(Data for analysis)

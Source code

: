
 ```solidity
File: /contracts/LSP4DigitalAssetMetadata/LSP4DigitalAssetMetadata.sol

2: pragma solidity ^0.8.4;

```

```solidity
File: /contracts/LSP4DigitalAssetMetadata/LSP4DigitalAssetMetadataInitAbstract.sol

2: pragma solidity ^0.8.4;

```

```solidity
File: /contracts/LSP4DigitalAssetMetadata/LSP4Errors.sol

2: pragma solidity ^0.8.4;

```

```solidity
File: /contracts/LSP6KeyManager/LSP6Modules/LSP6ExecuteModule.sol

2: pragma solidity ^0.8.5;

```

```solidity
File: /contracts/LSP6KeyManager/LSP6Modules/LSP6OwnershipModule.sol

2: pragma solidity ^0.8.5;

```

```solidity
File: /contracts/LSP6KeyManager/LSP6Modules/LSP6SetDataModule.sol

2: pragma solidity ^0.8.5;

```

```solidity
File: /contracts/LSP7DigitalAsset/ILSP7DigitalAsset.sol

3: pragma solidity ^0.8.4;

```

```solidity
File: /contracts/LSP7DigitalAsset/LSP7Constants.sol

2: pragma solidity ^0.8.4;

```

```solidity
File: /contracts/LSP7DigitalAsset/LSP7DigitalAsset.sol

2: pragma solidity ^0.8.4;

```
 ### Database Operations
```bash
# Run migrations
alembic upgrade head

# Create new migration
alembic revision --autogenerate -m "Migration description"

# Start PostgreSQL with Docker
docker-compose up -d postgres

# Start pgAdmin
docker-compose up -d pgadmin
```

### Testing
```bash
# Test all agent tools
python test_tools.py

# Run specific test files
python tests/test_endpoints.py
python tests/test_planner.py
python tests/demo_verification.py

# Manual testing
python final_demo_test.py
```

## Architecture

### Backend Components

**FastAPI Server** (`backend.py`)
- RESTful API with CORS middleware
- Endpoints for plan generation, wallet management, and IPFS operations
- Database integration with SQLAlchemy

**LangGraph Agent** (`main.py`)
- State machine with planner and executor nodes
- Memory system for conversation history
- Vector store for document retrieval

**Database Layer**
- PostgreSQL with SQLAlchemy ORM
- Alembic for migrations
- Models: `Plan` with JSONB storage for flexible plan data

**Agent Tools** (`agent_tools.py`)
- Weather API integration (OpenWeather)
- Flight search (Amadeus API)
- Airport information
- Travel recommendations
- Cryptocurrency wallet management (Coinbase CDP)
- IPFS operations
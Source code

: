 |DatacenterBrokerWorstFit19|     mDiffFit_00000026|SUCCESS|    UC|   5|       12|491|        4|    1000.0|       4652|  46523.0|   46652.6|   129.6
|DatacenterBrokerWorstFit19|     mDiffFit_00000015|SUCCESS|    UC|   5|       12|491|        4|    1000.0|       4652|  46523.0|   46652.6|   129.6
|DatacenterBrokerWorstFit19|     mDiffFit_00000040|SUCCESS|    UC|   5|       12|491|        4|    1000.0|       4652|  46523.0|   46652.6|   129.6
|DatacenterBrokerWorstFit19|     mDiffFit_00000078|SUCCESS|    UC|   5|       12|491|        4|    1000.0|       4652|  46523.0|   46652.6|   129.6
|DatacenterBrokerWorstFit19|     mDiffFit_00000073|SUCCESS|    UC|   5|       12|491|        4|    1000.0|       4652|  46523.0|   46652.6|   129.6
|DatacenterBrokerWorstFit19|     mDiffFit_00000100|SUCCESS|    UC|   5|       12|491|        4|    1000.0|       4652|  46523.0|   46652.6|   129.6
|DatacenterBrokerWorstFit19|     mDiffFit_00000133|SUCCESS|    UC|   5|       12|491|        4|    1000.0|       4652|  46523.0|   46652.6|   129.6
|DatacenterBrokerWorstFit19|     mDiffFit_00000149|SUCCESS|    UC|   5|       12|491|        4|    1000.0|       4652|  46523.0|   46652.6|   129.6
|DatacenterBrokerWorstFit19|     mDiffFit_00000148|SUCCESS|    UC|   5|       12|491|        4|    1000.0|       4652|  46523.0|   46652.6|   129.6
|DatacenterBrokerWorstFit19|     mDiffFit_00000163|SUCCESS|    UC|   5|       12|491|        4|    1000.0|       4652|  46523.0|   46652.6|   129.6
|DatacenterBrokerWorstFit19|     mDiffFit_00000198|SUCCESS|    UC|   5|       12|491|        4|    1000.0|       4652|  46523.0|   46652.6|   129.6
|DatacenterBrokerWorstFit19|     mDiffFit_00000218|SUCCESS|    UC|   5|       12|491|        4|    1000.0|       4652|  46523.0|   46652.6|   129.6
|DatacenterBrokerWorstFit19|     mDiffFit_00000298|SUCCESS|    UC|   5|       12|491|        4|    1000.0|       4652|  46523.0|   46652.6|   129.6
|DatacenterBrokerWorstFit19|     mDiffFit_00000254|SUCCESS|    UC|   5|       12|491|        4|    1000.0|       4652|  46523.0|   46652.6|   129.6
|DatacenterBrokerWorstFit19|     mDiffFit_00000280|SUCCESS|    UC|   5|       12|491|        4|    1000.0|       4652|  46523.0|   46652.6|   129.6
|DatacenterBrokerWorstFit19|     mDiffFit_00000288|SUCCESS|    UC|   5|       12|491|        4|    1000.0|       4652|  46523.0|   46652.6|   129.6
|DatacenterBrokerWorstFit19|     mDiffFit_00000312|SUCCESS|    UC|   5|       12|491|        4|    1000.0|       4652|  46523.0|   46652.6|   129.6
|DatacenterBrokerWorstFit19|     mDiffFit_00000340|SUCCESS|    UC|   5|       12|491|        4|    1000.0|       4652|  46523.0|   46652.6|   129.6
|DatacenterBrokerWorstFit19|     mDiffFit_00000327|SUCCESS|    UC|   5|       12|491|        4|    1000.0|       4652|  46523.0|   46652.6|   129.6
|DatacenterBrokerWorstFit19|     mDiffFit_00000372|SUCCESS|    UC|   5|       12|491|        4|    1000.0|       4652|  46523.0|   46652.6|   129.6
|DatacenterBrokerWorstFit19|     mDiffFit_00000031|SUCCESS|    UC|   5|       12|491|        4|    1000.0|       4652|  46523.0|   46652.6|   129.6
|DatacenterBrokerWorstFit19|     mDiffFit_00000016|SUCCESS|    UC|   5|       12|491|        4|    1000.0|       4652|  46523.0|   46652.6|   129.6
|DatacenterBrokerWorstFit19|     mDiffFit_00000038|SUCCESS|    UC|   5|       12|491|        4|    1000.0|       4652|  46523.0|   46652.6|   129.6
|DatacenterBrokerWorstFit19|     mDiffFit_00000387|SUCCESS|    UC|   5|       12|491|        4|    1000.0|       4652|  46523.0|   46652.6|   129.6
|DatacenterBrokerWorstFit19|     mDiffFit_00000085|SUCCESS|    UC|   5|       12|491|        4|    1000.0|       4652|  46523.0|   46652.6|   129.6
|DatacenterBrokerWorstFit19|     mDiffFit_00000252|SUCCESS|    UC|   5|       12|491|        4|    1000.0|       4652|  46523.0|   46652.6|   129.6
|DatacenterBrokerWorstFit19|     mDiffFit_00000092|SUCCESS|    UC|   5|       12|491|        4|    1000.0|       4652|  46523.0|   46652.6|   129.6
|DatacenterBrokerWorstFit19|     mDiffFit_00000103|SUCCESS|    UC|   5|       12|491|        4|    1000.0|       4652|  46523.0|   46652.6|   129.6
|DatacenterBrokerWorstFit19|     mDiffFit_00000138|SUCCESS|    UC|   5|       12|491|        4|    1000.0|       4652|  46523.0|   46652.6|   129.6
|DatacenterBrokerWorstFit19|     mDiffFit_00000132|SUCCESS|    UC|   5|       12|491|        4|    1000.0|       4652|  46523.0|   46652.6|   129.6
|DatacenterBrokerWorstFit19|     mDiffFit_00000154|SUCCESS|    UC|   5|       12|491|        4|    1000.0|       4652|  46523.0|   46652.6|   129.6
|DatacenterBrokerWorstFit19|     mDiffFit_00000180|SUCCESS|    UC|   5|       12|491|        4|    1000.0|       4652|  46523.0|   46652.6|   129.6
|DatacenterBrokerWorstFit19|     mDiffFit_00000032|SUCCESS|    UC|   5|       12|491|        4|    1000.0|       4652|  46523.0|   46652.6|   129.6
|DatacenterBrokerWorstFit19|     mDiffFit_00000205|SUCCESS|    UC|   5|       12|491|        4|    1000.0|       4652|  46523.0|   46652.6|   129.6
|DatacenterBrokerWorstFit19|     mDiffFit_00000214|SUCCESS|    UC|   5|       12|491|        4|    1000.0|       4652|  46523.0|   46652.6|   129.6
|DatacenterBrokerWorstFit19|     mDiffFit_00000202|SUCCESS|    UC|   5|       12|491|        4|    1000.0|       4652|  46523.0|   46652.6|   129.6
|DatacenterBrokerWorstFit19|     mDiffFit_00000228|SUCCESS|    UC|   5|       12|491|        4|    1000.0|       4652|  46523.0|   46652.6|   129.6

(End Data for analysis)

• _What you need to do_
If a line of the entries above holds "PostgreSQL", count it, then report the total alone.

• _Completed task_
2